Entonces, sigo obediente mirando hacia mi hombro derecho y algo del abdomen de la enfermera que está sentada a mi lado. Ella me trata con aprecio, plancha las arrugas de mi sábana con sus manos, como si quisiera quitármelas de encima, como si quisiera poder acariciar mi cuerpo sin que la sábana se interponga. Confundo en su postura una postura un tanto maternal por ser ella de unos sesenta años. Pero luego recuerdo, que hasta las abuelitas tiran o alguna vez tiraron y besaron tetas. Me siento rara y púdica.

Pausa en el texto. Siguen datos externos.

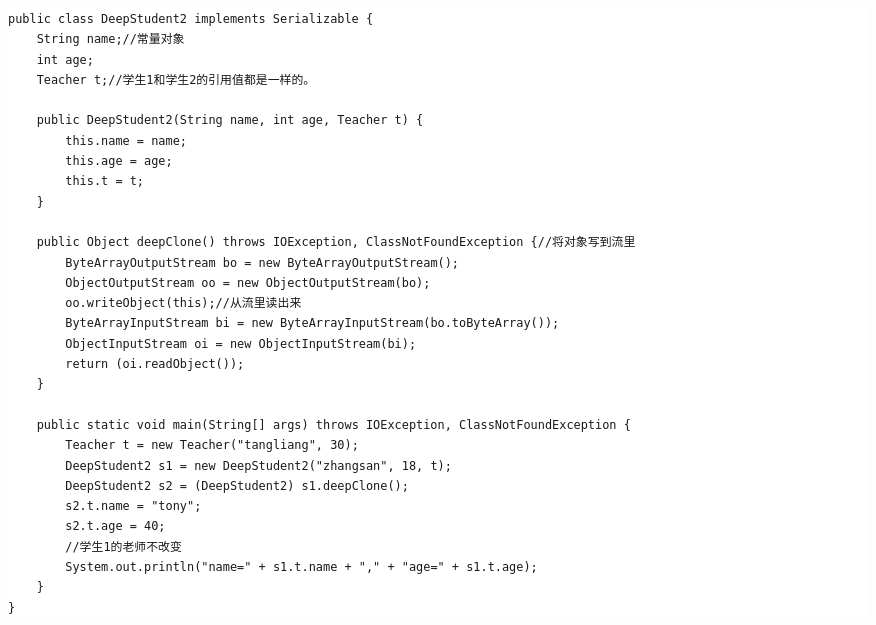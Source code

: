 
    public class DeepStudent2 implements Serializable {
        String name;//常量对象
        int age;
        Teacher t;//学生1和学生2的引用值都是一样的。

        public DeepStudent2(String name, int age, Teacher t) {
            this.name = name;
            this.age = age;
            this.t = t;
        }

        public Object deepClone() throws IOException, ClassNotFoundException {//将对象写到流里
            ByteArrayOutputStream bo = new ByteArrayOutputStream();
            ObjectOutputStream oo = new ObjectOutputStream(bo);
            oo.writeObject(this);//从流里读出来
            ByteArrayInputStream bi = new ByteArrayInputStream(bo.toByteArray());
            ObjectInputStream oi = new ObjectInputStream(bi);
            return (oi.readObject());
        }

        public static void main(String[] args) throws IOException, ClassNotFoundException {
            Teacher t = new Teacher("tangliang", 30);
            DeepStudent2 s1 = new DeepStudent2("zhangsan", 18, t);
            DeepStudent2 s2 = (DeepStudent2) s1.deepClone();
            s2.t.name = "tony";
            s2.t.age = 40;
            //学生1的老师不改变
            System.out.println("name=" + s1.t.name + "," + "age=" + s1.t.age);
        }
    }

Mi pensamiento vuelve a focalizarse en el seno, en que quisiera explorar cada membrana de esa montaña pequeña y nutrida. Esa que me ha dado tanto, desde las sensaciones novatas hasta el alimento para mi hija. Picazones, caricias, deseos, dolores, bultos, vellos alargados, cada forma en una situación distinta. Esta vez un lunar que creció a un tamaño doble.
—No parece nada anormal —dice Levi —pero para no quedarnos con la duda, vamos a sacarlo —hace una mueca y guiña el ojo.
Yo lo miro todo desde arriba, porque ahora sí estoy aquí, y es que cómo no. Aumentan las incisiones del cuchillo y sigue el fluido rojo, sangriento, ahora a chorros, como una película de Tarantino en su clímax. El doctor se acelera lo suficiente para no perder la precisión del tacto, caen microgotículas de sudor entre sus cabellos de la frente. Siento el frio rondar, como cuando la cucharilla se ancla en el helado para preparar un bocado congelado. Se siente el final de las incisiones en círculo, el pedazo ya no es mío.
Es mío el diminuto hueco y en él un agujero de preguntas que se remontan a varias generaciones. Mi madre que alguna vez llamó llorando porque le habían diagnosticado un falso positivo de cáncer. Mi abuela que nunca tuvo en su vida ninguna enfermedad parecida. La madre de mi abuela, de la cual supe muy poco, solo que tenia un cabello infinito, largo y blanco cuando la trajeron un día del asilo para verla. La abuela de mi abuela que ya solo podía dibujarse en mi imaginación.
—Cinco minutos más y terminamos —habla el doctor. La enfermera toma mi tobillo y me coloca el aparato coagulador. Los ojos arriba ensalzados, agudos, firmes. Las compresas van y vienen, la sangre va y vuelve, va y vuela, hasta que se detiene y las puntadas del hombre van ganando terreno, precisión, delicadeza, como una pieza que tiene que montarse en el último hueco de un rompecabezas. Se sienten las tijeras, los hilos, los dedos que una que otra vez rozan unos con otros y de vez en cuando también con la piel. Hilvanó la capa interna y luego la externa. Levantó la sábana de mi torso, y después de limpiar el seno me pidió que vuelque.
Ahí estaba, idéntico, como un volcán que tuvo una erupción inesperada. Sacó una foto para mostrarme porque él no sabe que mis ojos todavía están arriba. —No se nota nada —me dice. Como si eso me importara, me río hacia adentro. Pero era cierto, el corte fue una obra de arte. Fino, preciso. Edward manos de tijera.
Volvamos, les digo a mis ojos, vamos que aquí no ha pasado nada. Me miran irónicos, altaneros, un poco refunfuñones, pero se resignan finalmente. Vuelven a incorporarse a mi cráneo, y sonrío.
Me cubre el manto invisible de las siete vidas. Siento todo, aunque me pongan anestesia. Veo todo, aunque no pueda volcar la cara. Tengo un poco menos de seno, pero, es como quitarle una raya al tigre. Como aumentarle una costura a Frankenstein.